Records for this exercise:
########################################

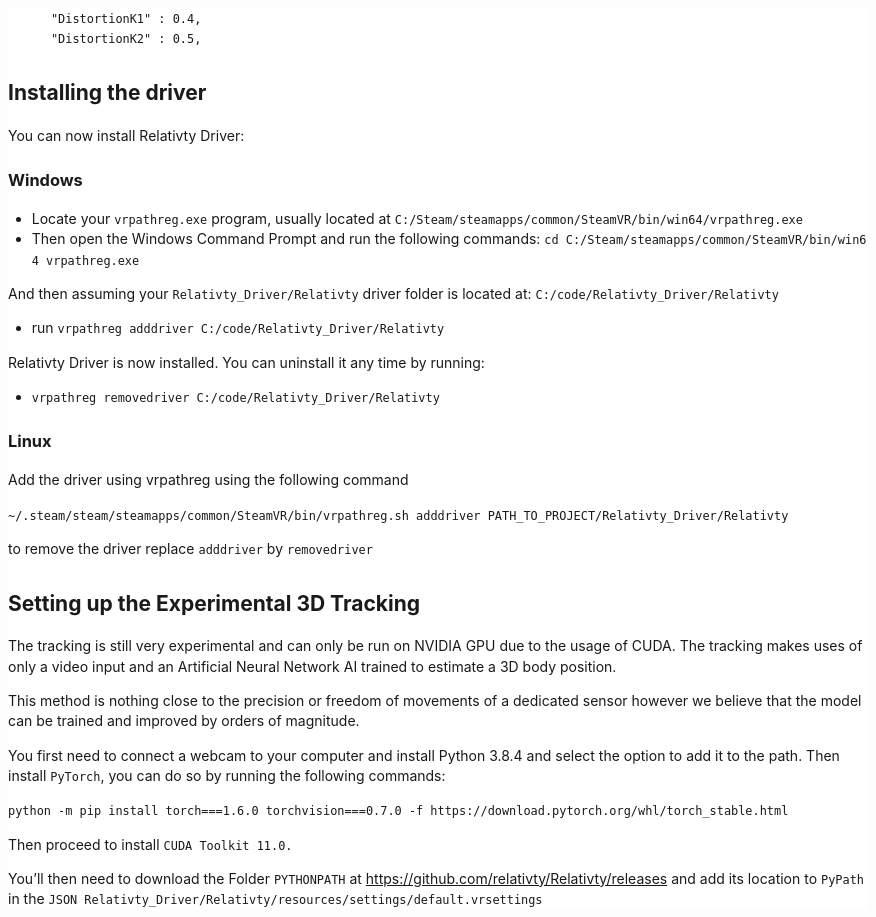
 ```
      "DistortionK1" : 0.4,
      "DistortionK2" : 0.5,
```

## Installing the driver

You can now install Relativty Driver:
### Windows

* Locate your `vrpathreg.exe` program, usually located at `C:/Steam/steamapps/common/SteamVR/bin/win64/vrpathreg.exe`
* Then open the Windows Command Prompt and run the following commands:
`cd C:/Steam/steamapps/common/SteamVR/bin/win64
vrpathreg.exe`

And then assuming your `Relativty_Driver/Relativty` driver folder is located at:
`C:/code/Relativty_Driver/Relativty`

* run `vrpathreg adddriver C:/code/Relativty_Driver/Relativty`

Relativty Driver is now installed. You can uninstall it any time by running:

* `vrpathreg removedriver C:/code/Relativty_Driver/Relativty`

### Linux

Add the driver using vrpathreg using the following command

```bash
~/.steam/steam/steamapps/common/SteamVR/bin/vrpathreg.sh adddriver PATH_TO_PROJECT/Relativty_Driver/Relativty
```

to remove the driver replace `adddriver` by `removedriver`


## Setting up the Experimental 3D Tracking

The tracking is still very experimental and can only be run on NVIDIA GPU due to the usage of CUDA. The tracking makes uses of only a video input and an Artificial Neural Network AI trained to estimate a 3D body position.

This method is nothing close to the precision or freedom of movements of a dedicated sensor however we believe that the model can be trained and improved by orders of magnitude.

You first need to connect a webcam to your computer and install Python 3.8.4 and select the option to add it to the path. Then install `PyTorch`, you can do so by running the following commands:

`python -m pip install torch===1.6.0 torchvision===0.7.0 -f https://download.pytorch.org/whl/torch_stable.html`

Then proceed to install `CUDA Toolkit 11.0.`

You’ll then need to download the Folder `PYTHONPATH` at <https://github.com/relativty/Relativty/releases> and add its location to `PyPath` in the `JSON Relativty_Driver/Relativty/resources/settings/default.vrsettings`
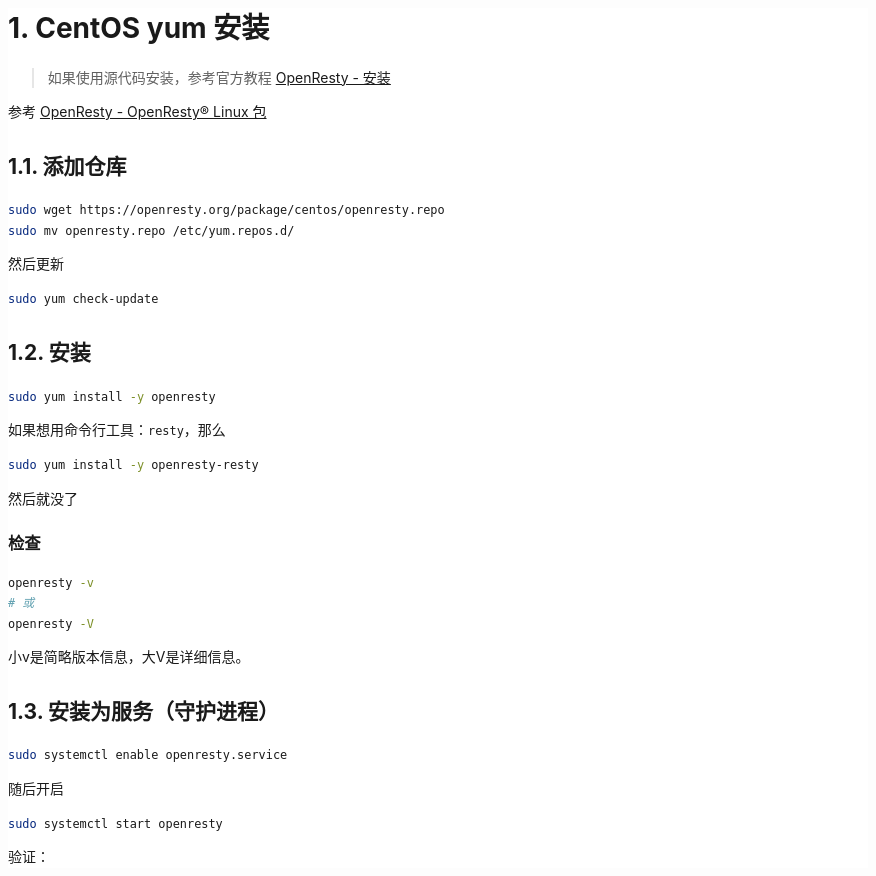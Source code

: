 # 1. CentOS yum 安装

> 如果使用源代码安装，参考官方教程 [OpenResty - 安装](https://openresty.org/cn/installation.html)

参考 [OpenResty - OpenResty® Linux 包](https://openresty.org/cn/linux-packages.html)

## 1.1. 添加仓库

``` BASH
sudo wget https://openresty.org/package/centos/openresty.repo
sudo mv openresty.repo /etc/yum.repos.d/
```

然后更新

``` BASH
sudo yum check-update
```

## 1.2. 安装

``` BASH
sudo yum install -y openresty
```

如果想用命令行工具：`resty`，那么

``` BASH
sudo yum install -y openresty-resty
```

然后就没了

### 检查

``` Bash
openresty -v
# 或
openresty -V
```

小v是简略版本信息，大V是详细信息。

## 1.3. 安装为服务（守护进程）

``` BASH
sudo systemctl enable openresty.service
```

随后开启

``` BASH
sudo systemctl start openresty
```

验证：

########################################

Aim of the exercise: Without the pictures, transcribe the listing above exactly.

Result for this exercise:
 ```
      "DistortionK1" : 0.4,
      "DistortionK2" : 0.5,
```

## Installing the driver

You can now install Relativty Driver:
### Windows

* Locate your `vrpathreg.exe` program, usually located at `C:/Steam/steamapps/common/SteamVR/bin/win64/vrpathreg.exe`
* Then open the Windows Command Prompt and run the following commands:
`cd C:/Steam/steamapps/common/SteamVR/bin/win64
vrpathreg.exe`

And then assuming your `Relativty_Driver/Relativty` driver folder is located at:
`C:/code/Relativty_Driver/Relativty`

* run `vrpathreg adddriver C:/code/Relativty_Driver/Relativty`

Relativty Driver is now installed. You can uninstall it any time by running:

* `vrpathreg removedriver C:/code/Relativty_Driver/Relativty`

### Linux

Add the driver using vrpathreg using the following command

```bash
~/.steam/steam/steamapps/common/SteamVR/bin/vrpathreg.sh adddriver PATH_TO_PROJECT/Relativty_Driver/Relativty
```

to remove the driver replace `adddriver` by `removedriver`


## Setting up the Experimental 3D Tracking

The tracking is still very experimental and can only be run on NVIDIA GPU due to the usage of CUDA. The tracking makes uses of only a video input and an Artificial Neural Network AI trained to estimate a 3D body position.

This method is nothing close to the precision or freedom of movements of a dedicated sensor however we believe that the model can be trained and improved by orders of magnitude.

You first need to connect a webcam to your computer and install Python 3.8.4 and select the option to add it to the path. Then install `PyTorch`, you can do so by running the following commands:

`python -m pip install torch===1.6.0 torchvision===0.7.0 -f https://download.pytorch.org/whl/torch_stable.html`

Then proceed to install `CUDA Toolkit 11.0.`

You’ll then need to download the Folder `PYTHONPATH` at <https://github.com/relativty/Relativty/releases> and add its location to `PyPath` in the `JSON Relativty_Driver/Relativty/resources/settings/default.vrsettings`
Source code

: # 1. CentOS yum 安装

> 如果使用源代码安装，参考官方教程 [OpenResty - 安装](https://openresty.org/cn/installation.html)

参考 [OpenResty - OpenResty® Linux 包](https://openresty.org/cn/linux-packages.html)

## 1.1. 添加仓库

``` BASH
sudo wget https://openresty.org/package/centos/openresty.repo
sudo mv openresty.repo /etc/yum.repos.d/
```

然后更新

``` BASH
sudo yum check-update
```

## 1.2. 安装

``` BASH
sudo yum install -y openresty
```

如果想用命令行工具：`resty`，那么

``` BASH
sudo yum install -y openresty-resty
```

然后就没了

### 检查

``` Bash
openresty -v
# 或
openresty -V
```

小v是简略版本信息，大V是详细信息。

## 1.3. 安装为服务（守护进程）

``` BASH
sudo systemctl enable openresty.service
```

随后开启

``` BASH
sudo systemctl start openresty
```

验证：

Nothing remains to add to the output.